Remove old OpenSSL development headers:

sudo yum remove -y openssl-devel

Why Remove:

Amazon Linux 2 has both openssl-devel (1.0.2) and openssl11-devel (1.1.1). Removing the old one ensures Ruby compiles against 1.1.1.

Critical: This only removes header files, NOT the system openssl-libs.

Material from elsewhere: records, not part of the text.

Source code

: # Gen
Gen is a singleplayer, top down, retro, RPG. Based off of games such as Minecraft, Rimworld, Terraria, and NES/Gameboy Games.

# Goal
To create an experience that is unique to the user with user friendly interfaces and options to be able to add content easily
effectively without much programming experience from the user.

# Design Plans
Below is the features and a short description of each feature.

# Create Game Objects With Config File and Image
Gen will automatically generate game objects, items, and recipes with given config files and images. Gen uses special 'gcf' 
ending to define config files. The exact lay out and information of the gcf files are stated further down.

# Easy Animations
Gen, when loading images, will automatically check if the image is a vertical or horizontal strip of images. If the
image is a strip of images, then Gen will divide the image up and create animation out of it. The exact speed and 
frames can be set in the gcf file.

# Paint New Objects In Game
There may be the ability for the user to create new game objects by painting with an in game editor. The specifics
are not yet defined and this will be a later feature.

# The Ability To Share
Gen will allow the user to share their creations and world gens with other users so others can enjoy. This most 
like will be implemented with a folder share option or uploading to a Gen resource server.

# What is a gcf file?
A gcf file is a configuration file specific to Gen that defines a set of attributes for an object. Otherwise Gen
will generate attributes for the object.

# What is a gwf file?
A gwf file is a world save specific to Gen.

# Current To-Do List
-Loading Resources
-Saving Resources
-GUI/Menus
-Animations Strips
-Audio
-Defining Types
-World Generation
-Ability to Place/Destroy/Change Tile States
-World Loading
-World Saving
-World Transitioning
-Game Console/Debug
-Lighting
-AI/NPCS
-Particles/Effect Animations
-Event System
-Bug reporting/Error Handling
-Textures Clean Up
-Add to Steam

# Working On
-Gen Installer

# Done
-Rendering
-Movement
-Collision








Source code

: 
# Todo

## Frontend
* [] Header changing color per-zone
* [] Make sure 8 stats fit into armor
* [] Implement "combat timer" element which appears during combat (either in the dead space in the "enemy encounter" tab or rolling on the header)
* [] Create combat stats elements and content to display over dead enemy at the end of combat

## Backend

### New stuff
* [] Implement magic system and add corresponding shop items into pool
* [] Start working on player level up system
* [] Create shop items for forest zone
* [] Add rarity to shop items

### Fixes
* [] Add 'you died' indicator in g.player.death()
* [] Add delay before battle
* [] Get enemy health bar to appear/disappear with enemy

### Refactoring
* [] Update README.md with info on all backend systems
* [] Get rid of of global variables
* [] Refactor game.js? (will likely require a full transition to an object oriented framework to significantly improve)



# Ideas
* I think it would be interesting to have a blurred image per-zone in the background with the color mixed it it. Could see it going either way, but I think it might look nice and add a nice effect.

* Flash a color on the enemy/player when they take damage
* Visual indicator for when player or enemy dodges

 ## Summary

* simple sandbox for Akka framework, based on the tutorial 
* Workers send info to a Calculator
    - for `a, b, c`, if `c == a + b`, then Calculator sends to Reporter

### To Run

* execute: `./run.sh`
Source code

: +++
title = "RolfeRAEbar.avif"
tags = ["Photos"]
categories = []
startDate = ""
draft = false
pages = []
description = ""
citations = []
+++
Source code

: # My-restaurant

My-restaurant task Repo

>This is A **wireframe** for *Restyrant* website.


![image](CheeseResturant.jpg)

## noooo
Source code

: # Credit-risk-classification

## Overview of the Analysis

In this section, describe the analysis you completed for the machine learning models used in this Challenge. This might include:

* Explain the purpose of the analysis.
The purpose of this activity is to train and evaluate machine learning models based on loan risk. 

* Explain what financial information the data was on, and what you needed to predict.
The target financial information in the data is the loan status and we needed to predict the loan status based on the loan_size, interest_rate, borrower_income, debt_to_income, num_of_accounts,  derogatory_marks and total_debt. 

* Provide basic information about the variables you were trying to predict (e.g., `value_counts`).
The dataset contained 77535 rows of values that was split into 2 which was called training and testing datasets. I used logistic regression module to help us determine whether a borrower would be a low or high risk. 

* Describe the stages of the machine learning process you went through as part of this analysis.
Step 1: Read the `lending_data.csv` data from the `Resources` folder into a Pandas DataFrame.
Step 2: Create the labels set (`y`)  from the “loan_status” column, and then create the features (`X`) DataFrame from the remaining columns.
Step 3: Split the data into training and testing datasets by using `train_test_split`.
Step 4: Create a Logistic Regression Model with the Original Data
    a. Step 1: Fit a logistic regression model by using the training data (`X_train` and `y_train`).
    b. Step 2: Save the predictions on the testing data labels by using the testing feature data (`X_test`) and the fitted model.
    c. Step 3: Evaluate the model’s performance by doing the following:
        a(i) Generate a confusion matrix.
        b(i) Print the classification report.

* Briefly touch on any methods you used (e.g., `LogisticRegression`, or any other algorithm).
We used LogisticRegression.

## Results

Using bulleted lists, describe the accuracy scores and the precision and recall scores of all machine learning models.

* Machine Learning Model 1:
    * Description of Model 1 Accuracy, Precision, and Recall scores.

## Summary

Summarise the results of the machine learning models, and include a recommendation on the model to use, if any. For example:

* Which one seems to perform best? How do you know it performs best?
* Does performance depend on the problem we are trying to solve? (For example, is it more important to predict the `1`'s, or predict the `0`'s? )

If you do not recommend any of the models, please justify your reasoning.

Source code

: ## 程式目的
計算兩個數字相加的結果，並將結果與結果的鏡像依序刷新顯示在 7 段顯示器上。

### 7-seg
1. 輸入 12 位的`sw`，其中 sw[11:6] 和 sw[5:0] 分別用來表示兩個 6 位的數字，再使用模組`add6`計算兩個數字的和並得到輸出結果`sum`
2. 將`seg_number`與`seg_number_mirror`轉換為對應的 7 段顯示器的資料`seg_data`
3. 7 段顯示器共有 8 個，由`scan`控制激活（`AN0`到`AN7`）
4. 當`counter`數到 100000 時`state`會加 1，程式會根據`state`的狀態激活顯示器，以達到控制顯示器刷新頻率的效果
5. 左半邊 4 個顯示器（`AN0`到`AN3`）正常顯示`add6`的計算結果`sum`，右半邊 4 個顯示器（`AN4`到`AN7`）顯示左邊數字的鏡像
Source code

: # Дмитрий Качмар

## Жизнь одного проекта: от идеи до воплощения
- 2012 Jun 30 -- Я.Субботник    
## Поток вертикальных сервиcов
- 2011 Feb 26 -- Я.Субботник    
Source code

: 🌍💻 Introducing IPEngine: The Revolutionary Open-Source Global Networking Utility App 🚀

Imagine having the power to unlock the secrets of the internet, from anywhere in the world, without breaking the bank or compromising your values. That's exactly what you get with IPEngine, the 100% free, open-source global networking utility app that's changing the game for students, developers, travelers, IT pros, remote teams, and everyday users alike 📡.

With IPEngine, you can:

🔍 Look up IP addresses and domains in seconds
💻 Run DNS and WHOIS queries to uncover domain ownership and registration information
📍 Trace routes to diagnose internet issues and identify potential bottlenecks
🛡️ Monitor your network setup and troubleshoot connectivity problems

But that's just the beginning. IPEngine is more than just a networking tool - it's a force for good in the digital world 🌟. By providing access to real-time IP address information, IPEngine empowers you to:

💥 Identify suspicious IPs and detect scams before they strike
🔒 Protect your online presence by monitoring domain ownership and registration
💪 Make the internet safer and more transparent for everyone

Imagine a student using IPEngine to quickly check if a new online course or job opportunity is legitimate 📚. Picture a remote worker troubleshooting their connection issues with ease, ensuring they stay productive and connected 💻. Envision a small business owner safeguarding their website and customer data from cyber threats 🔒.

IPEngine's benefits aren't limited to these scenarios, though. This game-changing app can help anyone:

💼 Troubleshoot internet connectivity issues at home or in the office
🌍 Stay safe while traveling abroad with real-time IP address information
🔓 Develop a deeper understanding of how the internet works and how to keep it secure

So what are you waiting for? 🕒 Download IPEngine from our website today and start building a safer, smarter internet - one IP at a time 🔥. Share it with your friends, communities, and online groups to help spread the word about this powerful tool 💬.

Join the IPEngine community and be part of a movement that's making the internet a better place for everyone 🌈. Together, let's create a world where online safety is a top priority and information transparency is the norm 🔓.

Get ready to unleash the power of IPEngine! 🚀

Your system remains functional.

Step 2: Install Dependencies

Install compilation tools and OpenSSL 1.1:

sudo yum install -y gcc make \
openssl11 openssl11-devel \
readline-devel zlib-devel \
libyaml-devel libffi-devel \
wget tar gzip

Package Breakdown:

  • gcc, make: C compiler and build tools
  • openssl11, openssl11-devel: OpenSSL 1.1 runtime and headers
  • readline-devel: For interactive Ruby shell (irb)
  • zlib-devel: Compression library
  • libyaml-devel: YAML parser (required by Rails)
  • libffi-devel: Foreign Function Interface (for native extensions)
  • wget, tar, gzip: Download and extraction tools

Step 3: Download Ruby Source

Download Ruby 3.2.10:

sudo wget https://cache.ruby-lang.org/pub/ruby/3.2/ruby-3.2.10.tar.gz

Why This Version:

  • Ruby 3.2 is the current stable series
  • 3.2.10 is the latest patch release (security fixes)
  • Fully compatible with Rails 8.x

Extract:

sudo tar -zxvf ruby-3.2.10.tar.gz
cd ruby-3.2.10

Step 4: Configure Ruby Build

Configure with OpenSSL 1.1:

sudo ./configure --prefix=/usr/local --with-openssl-dir=/usr --disable-install-doc

Configuration Options Explained:

  • --prefix=/usr/local: Install to /usr/local/ (standard for locally-compiled software)
  • --with-openssl-dir=/usr: Force Ruby to use OpenSSL 1.1 from /usr/
  • --disable-install-doc: Skip documentation to save space (~50 MB)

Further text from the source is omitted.